Maheux R, Lemay A, Blanchet P, Friede J, Pratt X

机构信息

Research Centre, Hôpital St-François d'Assise, Quebec, Canada.

出版信息

Hum Reprod. 1991 Apr;6(4):500-5. doi: 10.1093/oxfordjournals.humrep.a137367.

Abstract

Ten pre-menopausal women with uterine leiomyoma were treated for 1 year with a monthly depot of luteinizing hormone-releasing hormone agonist (LHRA-a), goserelin, combined after the initial 3 months of treatment with conjugated oestrogens 0.3 mg (days 1-25) and medroxy-progesterone acetate 5 mg (days 16-25). Mean leiomyoma volume decreased by 49.3% during the first 3 months when goserelin alone was administered but did not change significantly during the 9 months of combination therapy. There were no significant changes in bone mass or high-density lipoprotein cholesterol during the study whereas hot flushes and menstrual blood loss were well controlled.
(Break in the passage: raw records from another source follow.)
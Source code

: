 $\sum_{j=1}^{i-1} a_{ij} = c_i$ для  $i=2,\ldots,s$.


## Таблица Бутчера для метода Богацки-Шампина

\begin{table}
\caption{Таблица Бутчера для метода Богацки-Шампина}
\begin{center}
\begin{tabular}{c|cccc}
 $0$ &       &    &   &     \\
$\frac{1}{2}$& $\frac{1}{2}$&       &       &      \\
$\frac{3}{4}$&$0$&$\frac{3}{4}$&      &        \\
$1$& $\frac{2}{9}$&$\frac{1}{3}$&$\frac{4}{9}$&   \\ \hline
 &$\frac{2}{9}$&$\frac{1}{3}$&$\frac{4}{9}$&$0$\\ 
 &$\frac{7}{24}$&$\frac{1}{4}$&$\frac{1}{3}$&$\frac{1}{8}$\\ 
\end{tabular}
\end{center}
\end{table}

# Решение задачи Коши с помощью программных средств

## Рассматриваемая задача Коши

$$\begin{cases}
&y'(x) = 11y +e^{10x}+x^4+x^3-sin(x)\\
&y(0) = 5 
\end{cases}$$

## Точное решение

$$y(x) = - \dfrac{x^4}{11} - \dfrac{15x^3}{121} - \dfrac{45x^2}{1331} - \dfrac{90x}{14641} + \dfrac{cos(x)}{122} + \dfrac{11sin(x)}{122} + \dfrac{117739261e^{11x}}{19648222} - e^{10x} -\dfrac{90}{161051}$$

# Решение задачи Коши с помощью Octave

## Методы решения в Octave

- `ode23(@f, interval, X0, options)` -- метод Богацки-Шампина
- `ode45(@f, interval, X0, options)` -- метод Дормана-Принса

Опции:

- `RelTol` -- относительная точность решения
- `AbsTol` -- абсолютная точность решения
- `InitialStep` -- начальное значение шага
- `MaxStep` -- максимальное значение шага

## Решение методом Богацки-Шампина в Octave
These results indicate that ovarian suppression with a monthly depot of the LHRH-a, goserelin, combined after 3 months with low-dose hormonal replacement therapy reduced the size and the symptomatology of leiomyoma while preserving the bone mass.

摘要

十名患有子宫平滑肌瘤的绝经前女性接受了为期一年的治疗,每月注射一次促黄体生成素释放激素激动剂(LHRA-a)戈舍瑞林,在初始治疗的3个月后,联合使用0.3毫克结合雌激素(第1 - 25天)和5毫克醋酸甲羟孕酮(第16 - 25天)。在仅使用戈舍瑞林的前3个月,平滑肌瘤平均体积下降了49.3%,但在联合治疗的9个月期间没有显著变化。研究期间骨量和高密度脂蛋白胆固醇没有显著变化,而潮热和月经量得到了良好控制。这些结果表明,每月注射一次LHRH-a戈舍瑞林抑制卵巢功能,并在3个月后联合低剂量激素替代疗法,可减小平滑肌瘤的大小并缓解症状,同时保留骨量。